Le nouveau gouvernement américain
Le président Bush a réuni une équipe extrêmement compétente. Beaucoup de ses membres B comme le vice-président Dick Cheney, le secrétaire d'État Colin Powell et le représentant au Commerce Robert Zoellick --
sont très conscients de l'importance des relations canado-américaines et ont une grande expérience des
secteurs public et privé. Comme l'a noté un commentateur, chacun d'entre eux a eu d'importantes
responsabilités à un moment ou à un autre, que ce soit à la tête d'une grande société, dans un ministère ou
dans le gouvernement d'un État.
Le nouvel ambassadeur désigné des États-Unis, M. Paul Cellucci, dont le Sénat américain a confirmé la
nomination la semaine dernière, représente bien cette réalité. M. Cellucci est un proche ami du président Bush
et a travaillé plus de 30 ans au service du gouvernement. Il connaît bien le Canada et a joué un rôle actif et
bienveillant dans des domaines tels que la libéralisation du commerce et la simplification des formalités
douanières. J'attends personnellement avec grand intérêt l'arrivée de M. Cellucci à Ottawa et j'espère pouvoir
établir avec lui des relations productives et cordiales.

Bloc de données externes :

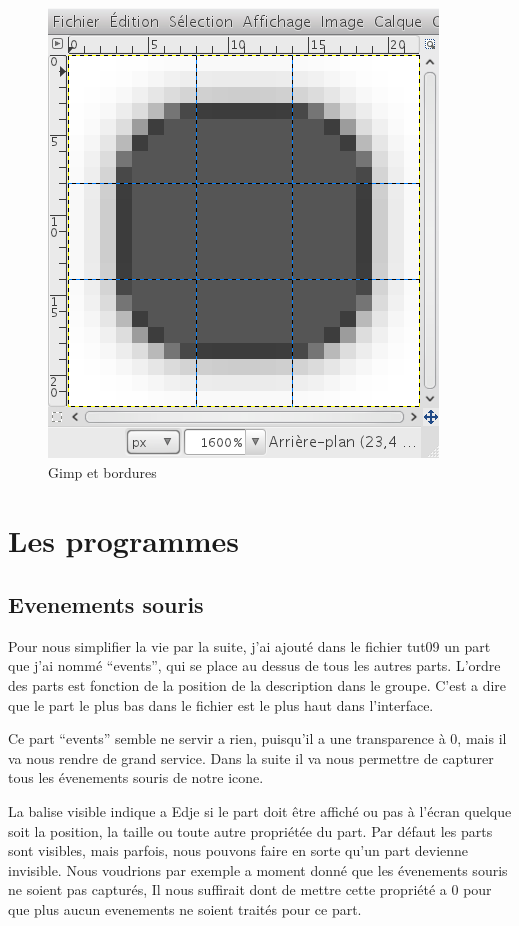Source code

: \documentclass[a4paper]{efr}
\begin{document}
\begin{figure}
  \begin{center}
    \includegraphics[scale=0.5]{images/border2.png}
  \end{center}
  \caption{Gimp et bordures}
\end{figure}



\section{Les programmes}

\subsection{Evenements souris}

Pour nous simplifier la vie par la suite, j'ai ajouté dans le fichier tut09
un part que j'ai nommé ``events'', qui se place au dessus de tous les autres
parts. L'ordre des parts est fonction de la position de la description dans le
groupe. C'est a dire que le part le plus bas dans le fichier est le plus haut
dans l'interface.

Ce part ``events'' semble ne servir a rien, puisqu'il a une transparence à 0,
mais il va nous rendre de grand service. Dans la suite il va nous permettre de
capturer tous les évenements souris de notre icone.

La balise visible indique a Edje si le part doit être affiché ou pas à l'écran
quelque soit la position, la taille ou toute autre propriétée du part.
Par défaut les parts sont visibles, mais parfois, nous pouvons faire en sorte
qu'un part devienne invisible. Nous voudrions par exemple a moment donné que
les évenements souris ne soient pas capturés, Il nous suffirait dont de mettre
cette propriété a 0 pour que plus aucun evenements ne soient traités pour ce
part.
\end{document}

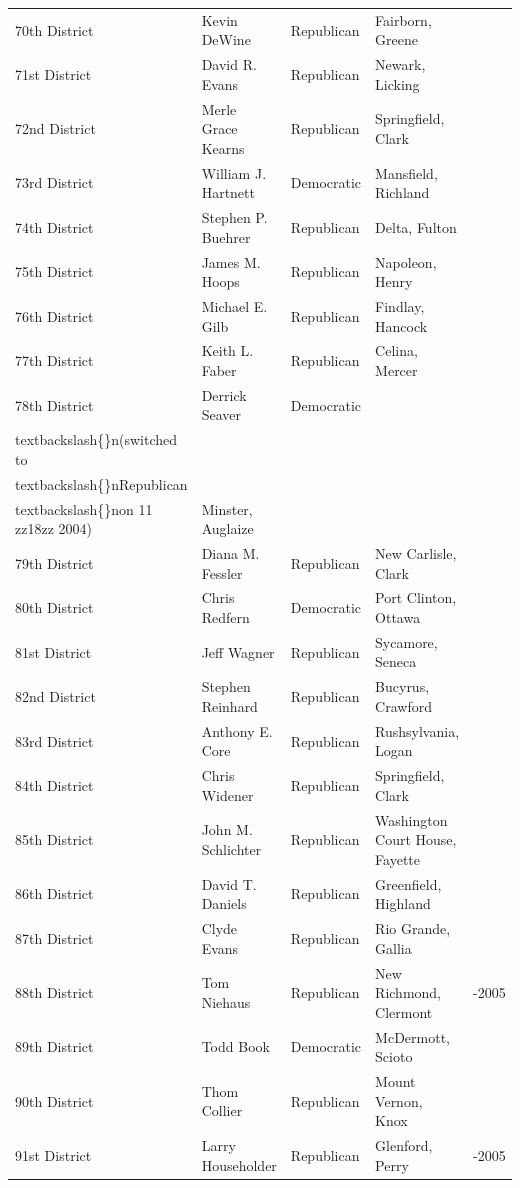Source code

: \documentclass{article}
\begin{document}
\begin{tabular}{lllll}
70th District & Kevin DeWine & Republican & Fairborn, Greene &  \\
71st District & David R. Evans & Republican & Newark, Licking &  \\
72nd District & Merle Grace Kearns & Republican & Springfield, Clark &  \\
73rd District & William J. Hartnett & Democratic & Mansfield, Richland &  \\
74th District & Stephen P. Buehrer & Republican & Delta, Fulton &  \\
75th District & James M. Hoops & Republican & Napoleon, Henry &  \\
76th District & Michael E. Gilb & Republican & Findlay, Hancock &  \\
77th District & Keith L. Faber & Republican & Celina, Mercer &  \\
78th District & Derrick Seaver & Democratic\\textbackslash\{\}n(switched to\\textbackslash\{\}nRepublican\\textbackslash\{\}non 11 zz18zz 2004) & Minster, Auglaize &  \\
79th District & Diana M. Fessler & Republican & New Carlisle, Clark &  \\
80th District & Chris Redfern & Democratic & Port Clinton, Ottawa &  \\
81st District & Jeff Wagner & Republican & Sycamore, Seneca &  \\
82nd District & Stephen Reinhard & Republican & Bucyrus, Crawford &  \\
83rd District & Anthony E. Core & Republican & Rushsylvania, Logan &  \\
84th District & Chris Widener & Republican & Springfield, Clark &  \\
85th District & John M. Schlichter & Republican & Washington Court House, Fayette &  \\
86th District & David T. Daniels & Republican & Greenfield, Highland &  \\
87th District & Clyde Evans & Republican & Rio Grande, Gallia &  \\
88th District & Tom Niehaus & Republican & New Richmond, Clermont & -2005 \\
89th District & Todd Book & Democratic & McDermott, Scioto &  \\
90th District & Thom Collier & Republican & Mount Vernon, Knox &  \\
91st District & Larry Householder & Republican & Glenford, Perry & -2005 \\

\end{tabular}
\end{document}
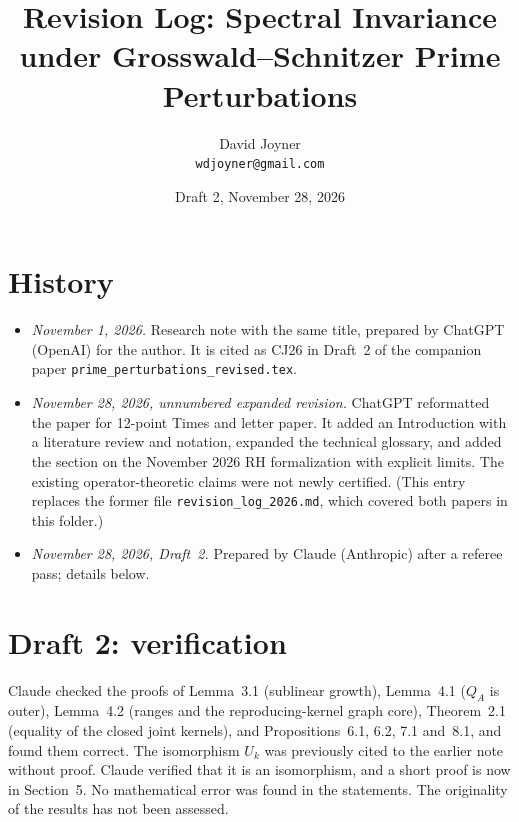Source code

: \documentclass[12pt,letterpaper]{article}
\title{Revision Log: Spectral Invariance under Grosswald--Schnitzer Prime Perturbations}
\author{David Joyner\\\texttt{wdjoyner@gmail.com}}
\date{Draft 2, November 28, 2026}
\begin{document}
\maketitle

\section{History}
\begin{itemize}
\item \emph{November 1, 2026.}  Research note with the same title,
  prepared by ChatGPT (OpenAI) for the author.  It is cited as CJ26 in
  Draft~2 of the companion paper
  \nolinkurl{prime_perturbations_revised.tex}.
\item \emph{November 28, 2026, unnumbered expanded revision.}  ChatGPT
  reformatted the paper for 12-point Times and letter paper.  It added an
  Introduction with a literature review and notation, expanded the
  technical glossary, and added the section on the November 2026 RH
  formalization with explicit limits.  The existing operator-theoretic
  claims were not newly certified.  (This entry replaces the former file
  \nolinkurl{revision_log_2026.md}, which covered both papers in this
  folder.)
\item \emph{November 28, 2026, Draft~2.}  Prepared by Claude (Anthropic)
  after a referee pass; details below.
\end{itemize}

\section{Draft 2: verification}
Claude checked the proofs of Lemma~3.1 (sublinear growth), Lemma~4.1
($Q_A$ is outer), Lemma~4.2 (ranges and the reproducing-kernel graph
core), Theorem~2.1 (equality of the closed joint kernels), and
Propositions~6.1, 6.2, 7.1 and~8.1, and found them correct.  The
isomorphism $U_k$ was previously cited to the earlier note without proof.
Claude verified that it is an isomorphism, and a short proof is now in
Section~5.  No mathematical error was found in the statements.  The
originality of the results has not been assessed.
\end{document}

Il n'y a pas de doute que le premier ministre, mes collègues du Cabinet et moi-même avons accordé une
grande importance à l'établissement rapide de contacts avec le président Bush et son équipe. La rencontre au
sommet Chrétien-Bush du 5 février, à laquelle le secrétaire d'État Powell et moi-même avons assisté, a joué un
rôle fondamental pour le Canada. Non pas, comme les médias l'ont affirmé, parce que nous avons « coiffé »
Mexico sur le poteau, mais parce qu'il est vital pour les intérêts canadiens, comme pour les intérêts des États-Unis et bien sûr aussi, ceux de nos partenaires dans l'hémisphère et dans le monde, que les dirigeants des
deux pays qui ont les relations bilatérales les plus importantes au monde travaillent ensemble aussi étroitement
et aussi efficacement que possible.
À cette rencontre et au cours des nombreuses réunions qui ont déjà eu lieu entre des ministres canadiens et
leurs nouveaux homologues américains, le gouvernement Bush s'est montré très réceptif à l'égard du point de
vue canadien et a manifesté l'intention de collaborer étroitement dans un vaste éventail de domaines clés.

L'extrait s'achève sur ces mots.